═════ Data for processing ═════

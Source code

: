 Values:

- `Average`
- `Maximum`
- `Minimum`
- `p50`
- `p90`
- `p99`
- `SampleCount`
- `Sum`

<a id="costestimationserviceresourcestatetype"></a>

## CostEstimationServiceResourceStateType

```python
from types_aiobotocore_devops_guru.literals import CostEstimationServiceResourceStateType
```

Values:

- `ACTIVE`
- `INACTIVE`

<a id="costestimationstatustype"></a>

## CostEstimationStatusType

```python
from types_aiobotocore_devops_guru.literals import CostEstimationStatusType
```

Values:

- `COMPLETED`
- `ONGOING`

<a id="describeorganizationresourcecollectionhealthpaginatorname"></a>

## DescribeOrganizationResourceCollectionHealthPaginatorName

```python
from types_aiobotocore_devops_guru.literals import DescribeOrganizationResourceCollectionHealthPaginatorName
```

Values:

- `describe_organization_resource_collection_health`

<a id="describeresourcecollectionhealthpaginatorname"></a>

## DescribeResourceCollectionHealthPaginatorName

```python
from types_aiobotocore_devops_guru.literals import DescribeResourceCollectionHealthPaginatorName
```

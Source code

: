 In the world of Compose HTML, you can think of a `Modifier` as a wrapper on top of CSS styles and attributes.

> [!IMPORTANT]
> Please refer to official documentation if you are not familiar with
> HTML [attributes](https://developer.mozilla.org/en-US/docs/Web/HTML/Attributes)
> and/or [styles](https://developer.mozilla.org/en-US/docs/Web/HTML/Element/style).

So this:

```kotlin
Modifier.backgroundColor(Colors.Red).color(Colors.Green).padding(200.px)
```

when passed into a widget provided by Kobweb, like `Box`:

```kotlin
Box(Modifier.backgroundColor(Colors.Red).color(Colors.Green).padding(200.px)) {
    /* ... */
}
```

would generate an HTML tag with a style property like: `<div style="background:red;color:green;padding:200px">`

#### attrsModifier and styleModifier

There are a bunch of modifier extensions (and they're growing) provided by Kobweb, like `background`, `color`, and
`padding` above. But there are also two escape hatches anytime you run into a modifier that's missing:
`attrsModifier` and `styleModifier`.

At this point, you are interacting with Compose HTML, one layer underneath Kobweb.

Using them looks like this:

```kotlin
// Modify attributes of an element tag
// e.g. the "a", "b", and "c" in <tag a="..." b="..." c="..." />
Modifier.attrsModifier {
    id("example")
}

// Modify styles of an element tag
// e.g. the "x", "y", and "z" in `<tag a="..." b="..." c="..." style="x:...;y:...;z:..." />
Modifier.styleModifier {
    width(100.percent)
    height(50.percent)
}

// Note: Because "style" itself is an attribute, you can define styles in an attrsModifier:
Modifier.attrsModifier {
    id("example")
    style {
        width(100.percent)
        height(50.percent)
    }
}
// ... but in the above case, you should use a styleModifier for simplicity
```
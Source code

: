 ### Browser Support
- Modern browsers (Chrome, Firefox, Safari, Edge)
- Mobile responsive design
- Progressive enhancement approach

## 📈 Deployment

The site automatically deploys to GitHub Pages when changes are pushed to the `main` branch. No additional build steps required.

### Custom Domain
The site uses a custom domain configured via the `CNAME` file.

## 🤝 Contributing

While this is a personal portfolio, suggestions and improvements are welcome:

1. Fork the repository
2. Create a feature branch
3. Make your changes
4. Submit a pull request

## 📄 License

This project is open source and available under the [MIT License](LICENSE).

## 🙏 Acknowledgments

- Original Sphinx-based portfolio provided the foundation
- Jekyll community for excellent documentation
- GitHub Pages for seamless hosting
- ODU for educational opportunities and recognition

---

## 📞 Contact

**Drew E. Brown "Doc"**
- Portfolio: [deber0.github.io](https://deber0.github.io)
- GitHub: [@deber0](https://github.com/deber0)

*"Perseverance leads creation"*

═════
═════ Data for processing ═════

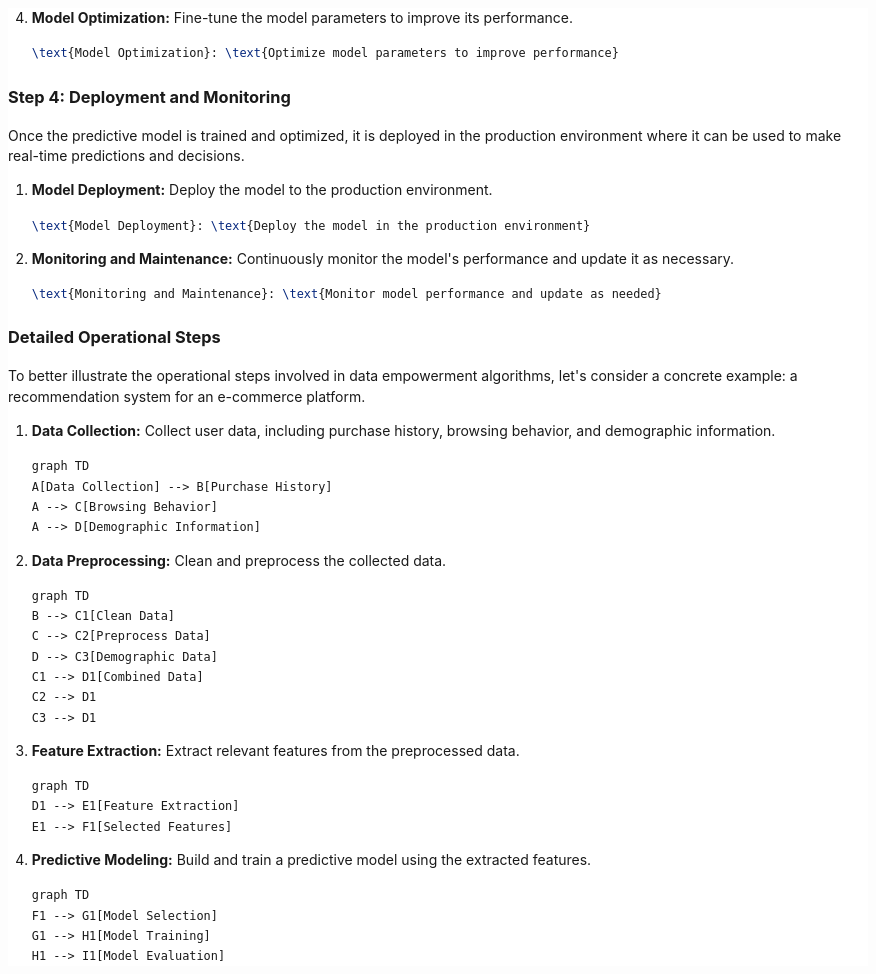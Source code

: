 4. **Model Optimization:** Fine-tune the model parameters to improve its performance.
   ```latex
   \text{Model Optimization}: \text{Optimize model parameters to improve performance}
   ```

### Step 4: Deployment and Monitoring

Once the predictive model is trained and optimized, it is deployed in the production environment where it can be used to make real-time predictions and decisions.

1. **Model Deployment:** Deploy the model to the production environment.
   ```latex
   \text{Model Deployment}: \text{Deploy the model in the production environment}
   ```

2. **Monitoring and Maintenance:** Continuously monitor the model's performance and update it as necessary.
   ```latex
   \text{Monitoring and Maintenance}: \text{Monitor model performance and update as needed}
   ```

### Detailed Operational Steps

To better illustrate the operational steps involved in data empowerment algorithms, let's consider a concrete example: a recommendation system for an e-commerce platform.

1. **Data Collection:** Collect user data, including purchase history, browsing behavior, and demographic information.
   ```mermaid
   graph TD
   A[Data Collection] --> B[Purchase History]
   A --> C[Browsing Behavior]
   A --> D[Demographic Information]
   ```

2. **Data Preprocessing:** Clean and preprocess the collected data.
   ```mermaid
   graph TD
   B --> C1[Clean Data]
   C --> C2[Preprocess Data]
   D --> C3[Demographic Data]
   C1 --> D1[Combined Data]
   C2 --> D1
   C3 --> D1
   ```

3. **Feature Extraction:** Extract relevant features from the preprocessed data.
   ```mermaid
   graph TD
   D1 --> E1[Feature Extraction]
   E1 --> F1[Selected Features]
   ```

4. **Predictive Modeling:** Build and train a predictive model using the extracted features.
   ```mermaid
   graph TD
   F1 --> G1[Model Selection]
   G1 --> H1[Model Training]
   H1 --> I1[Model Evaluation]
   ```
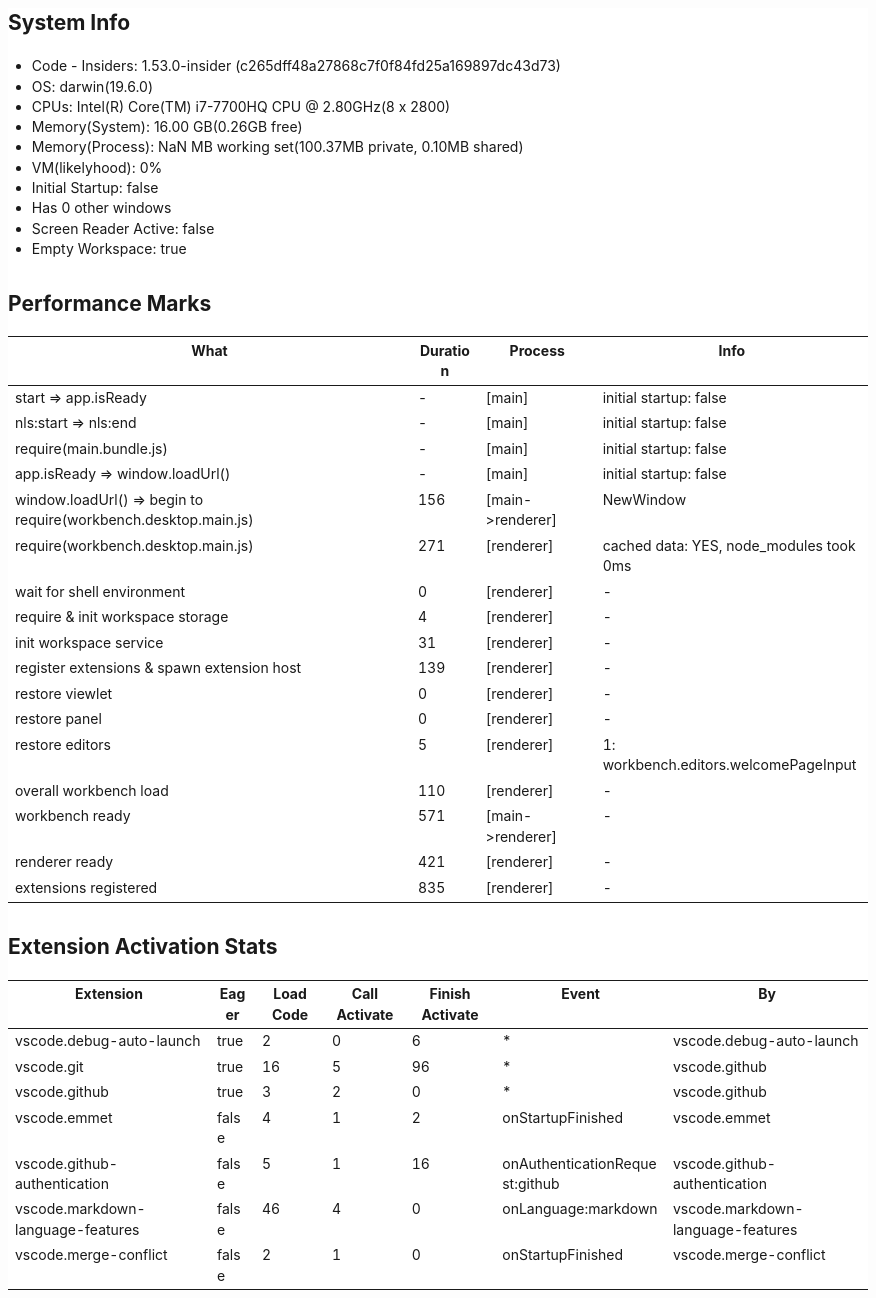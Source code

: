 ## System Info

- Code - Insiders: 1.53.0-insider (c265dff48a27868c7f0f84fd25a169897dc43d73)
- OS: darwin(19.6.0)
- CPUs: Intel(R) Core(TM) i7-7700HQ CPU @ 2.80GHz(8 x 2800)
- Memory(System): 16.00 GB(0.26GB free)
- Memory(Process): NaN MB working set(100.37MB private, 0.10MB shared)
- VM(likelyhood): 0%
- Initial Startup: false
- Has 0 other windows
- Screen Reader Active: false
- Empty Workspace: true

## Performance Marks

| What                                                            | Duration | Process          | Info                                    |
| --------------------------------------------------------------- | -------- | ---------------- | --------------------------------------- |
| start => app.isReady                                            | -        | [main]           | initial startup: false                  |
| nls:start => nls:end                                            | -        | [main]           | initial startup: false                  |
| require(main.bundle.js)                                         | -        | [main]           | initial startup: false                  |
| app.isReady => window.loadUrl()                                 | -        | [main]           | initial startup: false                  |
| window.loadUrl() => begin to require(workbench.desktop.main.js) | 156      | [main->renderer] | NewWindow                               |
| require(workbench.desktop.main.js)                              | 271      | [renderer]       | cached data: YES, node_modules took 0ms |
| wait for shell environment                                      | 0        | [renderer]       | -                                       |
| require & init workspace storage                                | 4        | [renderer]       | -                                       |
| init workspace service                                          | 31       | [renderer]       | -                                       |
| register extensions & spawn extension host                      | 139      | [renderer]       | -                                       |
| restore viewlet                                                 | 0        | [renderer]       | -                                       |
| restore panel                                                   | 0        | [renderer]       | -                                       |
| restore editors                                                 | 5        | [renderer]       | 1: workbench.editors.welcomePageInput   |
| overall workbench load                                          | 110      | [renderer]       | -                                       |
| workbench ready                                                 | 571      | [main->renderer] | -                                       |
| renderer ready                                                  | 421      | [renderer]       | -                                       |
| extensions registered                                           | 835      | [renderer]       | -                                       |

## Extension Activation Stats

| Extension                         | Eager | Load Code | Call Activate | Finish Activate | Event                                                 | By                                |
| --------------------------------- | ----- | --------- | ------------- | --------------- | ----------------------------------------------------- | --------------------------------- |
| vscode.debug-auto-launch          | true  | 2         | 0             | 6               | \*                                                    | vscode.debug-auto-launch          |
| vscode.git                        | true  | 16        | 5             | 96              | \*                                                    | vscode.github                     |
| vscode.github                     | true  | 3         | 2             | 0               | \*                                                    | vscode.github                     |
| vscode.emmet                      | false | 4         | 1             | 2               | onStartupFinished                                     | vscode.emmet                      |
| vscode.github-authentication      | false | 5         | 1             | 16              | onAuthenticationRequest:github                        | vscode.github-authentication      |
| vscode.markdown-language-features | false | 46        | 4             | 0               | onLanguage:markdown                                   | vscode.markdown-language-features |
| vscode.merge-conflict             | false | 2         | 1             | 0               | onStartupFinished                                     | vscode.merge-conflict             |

═════

| Work request |
Only lines that hold the string "mozilla" belong in the answer, so copy every one of them from the records.

| Response area |
> HTML [attributes](https://developer.mozilla.org/en-US/docs/Web/HTML/Attributes)
> and/or [styles](https://developer.mozilla.org/en-US/docs/Web/HTML/Element/style).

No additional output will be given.